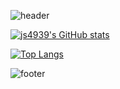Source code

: 
![header](https://capsule-render.vercel.app/api?type=wave&color=auto&height=400&section=header&text=Jisu%20Kim&fontSize=90)

[![js4939's GitHub stats](https://github-readme-stats.vercel.app/api?username=js4939)](https://github.com/js4939/github-readme-stats)

[![Top Langs](https://github-readme-stats.vercel.app/api/top-langs/?username=delay-100&layout=compact)](https://github.com/js4939/github-readme-stats)

![footer](https://capsule-render.vercel.app/api?section=footer&height=300)
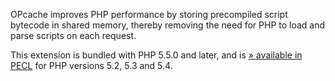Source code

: OPcache improves PHP performance by storing precompiled script bytecode
in shared memory, thereby removing the need for PHP to load and parse
scripts on each request.

This extension is bundled with PHP 5.5.0 and later, and is
<a href="https://pecl.php.net/package/ZendOpcache" class="link external">» available in PECL</a>
for PHP versions 5.2, 5.3 and 5.4.
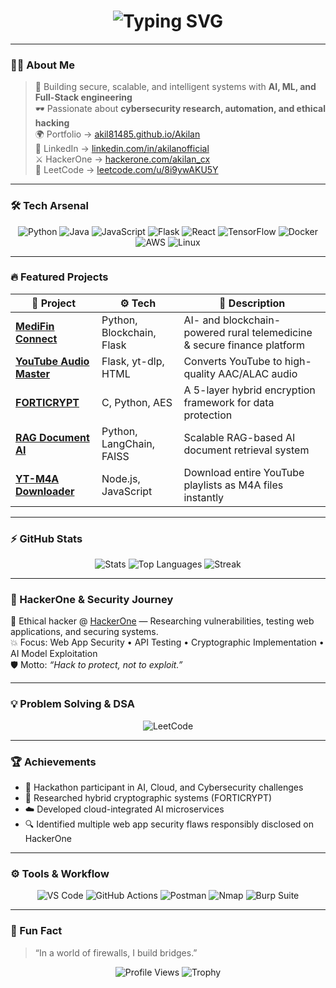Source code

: <!-- Animated Header -->
<h1 align="center">
  <img src="https://readme-typing-svg.demolab.com?font=Fira+Code&size=28&pause=1000&color=00FF9C&center=true&vCenter=true&width=700&lines=👋+Hey%2C+I'm+Akilan+K;💻+Full-Stack+Developer+%7C+AI%2FML+Engineer;🔐+Cybersecurity+Researcher+%7C+Ethical+Hacker;🚀+Turning+Ideas+Into+Intelligent+Systems" alt="Typing SVG" />
</h1>

---

### 👨‍💻 About Me  
> 🧠 Building secure, scalable, and intelligent systems with **AI, ML, and Full-Stack engineering**  
> 🕶️ Passionate about **cybersecurity research, automation, and ethical hacking**  
> 🌍 Portfolio → [akil81485.github.io/Akilan](https://akil81485.github.io/Akilan/)  
> 💼 LinkedIn → [linkedin.com/in/akilanofficial](https://www.linkedin.com/in/akilanofficial/)  
> ⚔️ HackerOne → [hackerone.com/akilan_cx](https://hackerone.com/akilan_cx)  
> 🧩 LeetCode → [leetcode.com/u/8i9ywAKU5Y](https://leetcode.com/u/8i9ywAKU5Y/)  

---

### 🛠️ Tech Arsenal  
<div align="center">

![Python](https://img.shields.io/badge/Python-3670A0?style=for-the-badge&logo=python&logoColor=ffdd54)
![Java](https://img.shields.io/badge/Java-ED8B00?style=for-the-badge&logo=openjdk&logoColor=white)
![JavaScript](https://img.shields.io/badge/JavaScript-323330?style=for-the-badge&logo=javascript&logoColor=F7DF1E)
![Flask](https://img.shields.io/badge/Flask-000000?style=for-the-badge&logo=flask&logoColor=white)
![React](https://img.shields.io/badge/React-20232A?style=for-the-badge&logo=react&logoColor=61DAFB)
![TensorFlow](https://img.shields.io/badge/TensorFlow-FF6F00?style=for-the-badge&logo=tensorflow&logoColor=white)
![Docker](https://img.shields.io/badge/Docker-0db7ed?style=for-the-badge&logo=docker&logoColor=white)
![AWS](https://img.shields.io/badge/AWS-FF9900?style=for-the-badge&logo=amazonaws&logoColor=white)
![Linux](https://img.shields.io/badge/Linux-FCC624?style=for-the-badge&logo=linux&logoColor=black)

</div>

---

### 🔥 Featured Projects
| 🚀 Project | ⚙️ Tech | 🧠 Description |
|-------------|----------|----------------|
| [**MediFin Connect**](https://github.com/Akil81485/MariaDB-Python-Hackathon) | Python, Blockchain, Flask | AI- and blockchain-powered rural telemedicine & secure finance platform |
| [**YouTube Audio Master**](https://github.com/Akil81485/YouTube-Audio-Master-High-Quality-YouTube-to-AAC-and-ALAC-Converter) | Flask, yt-dlp, HTML | Converts YouTube to high-quality AAC/ALAC audio |
| [**FORTICRYPT**](https://github.com/Akil81485/FORTICRYPT-A-FIVE-LAYERED-HYBRID-SYMPHONY-OF-SECURITY-FOR-DATA-PROTECTION) | C, Python, AES | A 5-layer hybrid encryption framework for data protection |
| [**RAG Document AI**](https://github.com/Akil81485/Scalable-AI-Based-Document-Retrieval-System-RAG-Agent-Integration) | Python, LangChain, FAISS | Scalable RAG-based AI document retrieval system |
| [**YT-M4A Downloader**](https://github.com/Akil81485/YT-M4A-Web-Downloader) | Node.js, JavaScript | Download entire YouTube playlists as M4A files instantly |

---

### ⚡ GitHub Stats
<div align="center">

![Stats](https://github-readme-stats.vercel.app/api?username=Akil81485&show_icons=true&theme=radical&count_private=true&hide_border=true)
![Top Languages](https://github-readme-stats.vercel.app/api/top-langs/?username=Akil81485&layout=compact&theme=radical&hide_border=true)
![Streak](https://github-readme-streak-stats.herokuapp.com/?user=Akil81485&theme=radical&hide_border=true)

</div>

---

### 🔐 HackerOne & Security Journey
🧩 Ethical hacker @ [HackerOne](https://hackerone.com/akilan_cx) — Researching vulnerabilities, testing web applications, and securing systems.  
💥 Focus: Web App Security • API Testing • Cryptographic Implementation • AI Model Exploitation  
🛡️ Motto: *“Hack to protect, not to exploit.”*

---

### 💡 Problem Solving & DSA  
<div align="center">

![LeetCode](https://leetcard.jacoblin.cool/8i9ywAKU5Y?theme=dark&font=Fira%20Code&ext=heatmap)

</div>

---

### 🏆 Achievements
- 🥇 Hackathon participant in AI, Cloud, and Cybersecurity challenges  
- 🧠 Researched hybrid cryptographic systems (FORTICRYPT)  
- ☁️ Developed cloud-integrated AI microservices  
- 🔍 Identified multiple web app security flaws responsibly disclosed on HackerOne  

---

### ⚙️ Tools & Workflow
<div align="center">

![VS Code](https://img.shields.io/badge/Editor-VS%20Code-blue?style=for-the-badge&logo=visualstudiocode)
![GitHub Actions](https://img.shields.io/badge/CI/CD-GitHub%20Actions-2088FF?style=for-the-badge&logo=githubactions)
![Postman](https://img.shields.io/badge/API-Postman-orange?style=for-the-badge&logo=postman)
![Nmap](https://img.shields.io/badge/Security-Nmap-darkgreen?style=for-the-badge&logo=gnuprivacyguard)
![Burp Suite](https://img.shields.io/badge/Pentest-Burp%20Suite-red?style=for-the-badge)

</div>

---

### 🧩 Fun Fact
> “In a world of firewalls, I build bridges.”  

<div align="center">

![Profile Views](https://komarev.com/ghpvc/?username=Akil81485&style=for-the-badge&color=blueviolet)
![Trophy](https://github-profile-trophy.vercel.app/?username=Akil81485&theme=radical&margin-w=10&margin-h=10)

</div>
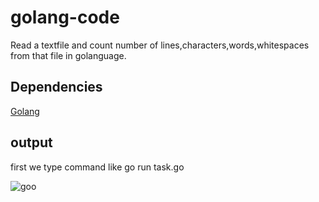 # golang-code
Read a textfile and count number of lines,characters,words,whitespaces from that file in golanguage.
 
 
## Dependencies

[Golang](https://go.dev/learn/)

## output
first we type command like    go run task.go

![goo](https://user-images.githubusercontent.com/93153939/177964534-4a3316f2-1f67-4c85-8202-c63ffdd00ebf.PNG)

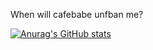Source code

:When will cafebabe unfban me?


[![Anurag's GitHub stats](https://github-readme-stats.vercel.app/api?username=newuserbtw)](https://github.com/anuraghazra/github-readme-stats)
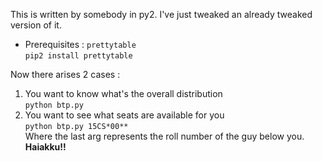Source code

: This is written by somebody in py2. I've just tweaked an already tweaked version of it. 

* Prerequisites : `prettytable`<br>
`pip2 install prettytable`

Now there arises 2 cases : 
1. You want to know what's the overall distribution<br>
`python btp.py`
2. You want to see what seats are available for you<br>
`python btp.py 15CS*00**`<br>
Where the last arg represents the roll number of the guy below you.<br>
<b>Haiakku!!</b>
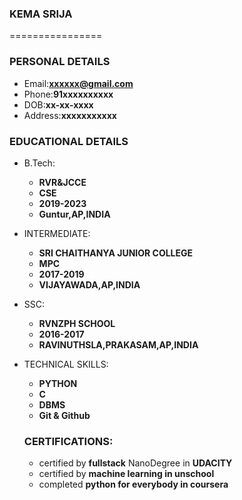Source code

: ### KEMA SRIJA

================
### PERSONAL DETAILS

- Email:**xxxxxx@gmail.com**
- Phone:**91xxxxxxxxxx**
- DOB:**xx-xx-xxxx**
- Address:**xxxxxxxxxxx**

### EDUCATIONAL DETAILS

- B.Tech:
    - **RVR&JCCE**
    - **CSE**
    - **2019-2023**
    - **Guntur,AP,INDIA**
    
- INTERMEDIATE:
    - **SRI CHAITHANYA JUNIOR COLLEGE**
    - **MPC**
    - **2017-2019**
    - **VIJAYAWADA,AP,INDIA**
    
 - SSC:
    - **RVNZPH SCHOOL**
    - **2016-2017**
    - **RAVINUTHSLA,PRAKASAM,AP,INDIA**
  
 - TECHNICAL SKILLS:
     - **PYTHON**
     - **C**
     - **DBMS**
     - **Git & Github**
     
   ### CERTIFICATIONS:
     - certified by **fullstack** NanoDegree in **UDACITY**
     - certified by **machine learning in unschool**
     - completed **python for everybody in coursera**
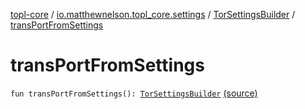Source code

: [topl-core](../../index.md) / [io.matthewnelson.topl_core.settings](../index.md) / [TorSettingsBuilder](index.md) / [transPortFromSettings](./trans-port-from-settings.md)

# transPortFromSettings

`fun transPortFromSettings(): `[`TorSettingsBuilder`](index.md) [(source)](https://github.com/05nelsonm/TorOnionProxyLibrary-Android/blob/master/topl-core/src/main/java/io/matthewnelson/topl_core/settings/TorSettingsBuilder.kt#L738)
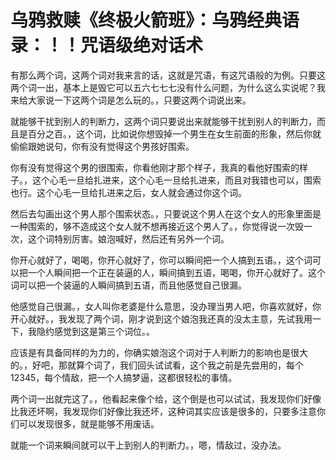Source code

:# 乌鸦救赎《终极火箭班》：乌鸦经典语录：！！咒语级绝对话术

有那么两个词，这两个词对我来言的话，这就是咒语，有这咒语般的为例。只要这两个词一出，基本上是毁它可以五六七七七没有什么问题，为什么这么实说呢？我来给大家说一下这两个词是怎么玩的。，只要这两个词说出来。

就能够干扰到别人的判断力，这两个词只要说出来就能够干扰到别人的判断力，而且是百分之百。，这个词，比如说你想毁掉一个男生在女生前面的形象，然后你就偷偷跟她说句，你有没有觉得这个男孩好围索。

你有没有觉得这个男的很围索，你看他刚才那个样子，我真的看他好围索的样子。，这个心毛一旦给扎进来，这个心毛一旦给扎进来，而且对我错也可以，围索也行。这个心毛一旦给扎进来之后，女人就会通过你这个词。

然后去勾画出这个男人那个围索状态。，只要说这个男人在这个女人的形象里面是一种围索的，够不造成这个女人就不想再接近这个男人了。，你觉得说一次毁一次，这个词特别厉害。娘泡喊好，然后还有另外一个词。

你开心就好了，喝喝，你开心就好了，你可以瞬间把一个人搞到五语。，这个词可以把一个人瞬间把一个正在装逼的人，瞬间搞到五语，喝喝，你开心就好了。这个词可以把一个装逼的人瞬间搞到五语，而且他感觉自己很漏。

他感觉自己很漏。，女人叫你老婆是什么意思，没办理当男人吧，你喜欢就好，你开心就好。，我发现了两个词，刚才说到这个娘泡我还真的没太主意，先试我用一下，我隐约感觉到这是第三个词位。。

应该是有具备同样的为力的，你确实娘泡这个词对于人判断力的影响也是很大的。，好吧，那就算个词了，我们回头试试看，这个我之前是先尝用的，每个12345，每个情敌，把一个人搞梦逼，这都很轻松的事情。

两个词一出就完这了。，他看起来像个给，这个倒是也可以试试，我发现你们好像比我还坏啊，我发现你们好像比我还坏，这种词其实应该是很多的，只要多注意你们可以发现很多，就是能够不用废话。

就能一个词来瞬间就可以干上到别人的判断力。，嗯，情敌过，没办法。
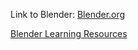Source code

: Link to Blender: [Blender.org](https://www.blender.org)

[Blender Learning Resources](https://www.blender.org/support/)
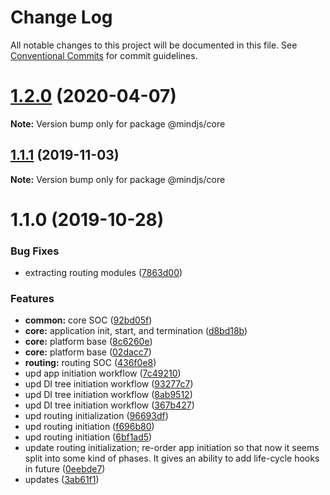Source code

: # Change Log

All notable changes to this project will be documented in this file.
See [Conventional Commits](https://conventionalcommits.org) for commit guidelines.

# [1.2.0](https://github.com/mindjs/mindjs/compare/v1.1.1...v1.2.0) (2020-04-07)

**Note:** Version bump only for package @mindjs/core





## [1.1.1](https://github.com/mindjs/mindjs/compare/v1.1.0...v1.1.1) (2019-11-03)

**Note:** Version bump only for package @mindjs/core





# 1.1.0 (2019-10-28)


### Bug Fixes

* extracting routing modules ([7863d00](https://github.com/mindjs/mindjs/commit/7863d00))


### Features

* **common:** core SOC ([92bd05f](https://github.com/mindjs/mindjs/commit/92bd05f))
* **core:** application init, start, and termination ([d8bd18b](https://github.com/mindjs/mindjs/commit/d8bd18b))
* **core:** platform base ([8c6260e](https://github.com/mindjs/mindjs/commit/8c6260e))
* **core:** platform base ([02dacc7](https://github.com/mindjs/mindjs/commit/02dacc7))
* **routing:** routing SOC ([436f0e8](https://github.com/mindjs/mindjs/commit/436f0e8))
* upd app initiation workflow ([7c49210](https://github.com/mindjs/mindjs/commit/7c49210))
* upd DI tree initiation workflow ([93277c7](https://github.com/mindjs/mindjs/commit/93277c7))
* upd DI tree initiation workflow ([8ab9512](https://github.com/mindjs/mindjs/commit/8ab9512))
* upd DI tree initiation workflow ([367b427](https://github.com/mindjs/mindjs/commit/367b427))
* upd routing initialization ([96693df](https://github.com/mindjs/mindjs/commit/96693df))
* upd routing initiation ([f696b80](https://github.com/mindjs/mindjs/commit/f696b80))
* upd routing initiation ([6bf1ad5](https://github.com/mindjs/mindjs/commit/6bf1ad5))
* update routing initialization; re-order app initiation so that now it seems split into some kind of phases. It gives an ability to add life-cycle hooks in future ([0eebde7](https://github.com/mindjs/mindjs/commit/0eebde7))
* updates ([3ab61f1](https://github.com/mindjs/mindjs/commit/3ab61f1))
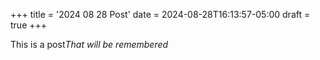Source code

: +++
title = '2024 08 28 Post'
date = 2024-08-28T16:13:57-05:00
draft = true
+++


This is a post*That will be remembered*

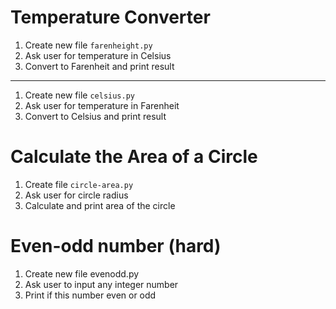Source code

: # Temperature Converter

1. Create new file `farenheight.py`
2. Ask user for temperature in Celsius
3. Convert to Farenheit and print result
---
1. Create new file `celsius.py`
2. Ask user for temperature in Farenheit
3. Convert to Celsius and print result

# Calculate the Area of a Circle

1. Create file `circle-area.py`
2. Ask user for circle radius
3. Calculate and print area of the circle

# Even-odd number (hard)

1. Create new file evenodd.py
2. Ask user to input any integer number
3. Print if this number even or odd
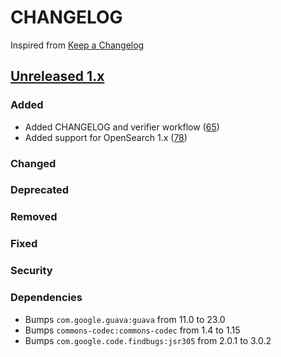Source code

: # CHANGELOG
Inspired from [Keep a Changelog](https://keepachangelog.com/en/1.0.0/)

## [Unreleased 1.x]
### Added
- Added CHANGELOG and verifier workflow ([65](https://github.com/opensearch-project/opensearch-hadoop/pull/65))
- Added support for OpenSearch 1.x ([78](https://github.com/opensearch-project/opensearch-hadoop/pull/78))
### Changed
### Deprecated
### Removed
### Fixed
### Security
### Dependencies
- Bumps `com.google.guava:guava` from 11.0 to 23.0
- Bumps `commons-codec:commons-codec` from 1.4 to 1.15
- Bumps `com.google.code.findbugs:jsr305` from 2.0.1 to 3.0.2


[Unreleased 1.x]: https://github.com/opensearch-project/opensearch-hadoop/compare/1.0.0...HEAD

- - -

* Activity *
Pull every line containing "compact" out of the records.

* Exercise output *
[![Top Langs](https://github-readme-stats.vercel.app/api/top-langs/?username=delay-100&layout=compact)](https://github.com/js4939/github-readme-stats)
![Top Languages](https://github-readme-stats.vercel.app/api/top-langs/?username=Akil81485&layout=compact&theme=radical&hide_border=true)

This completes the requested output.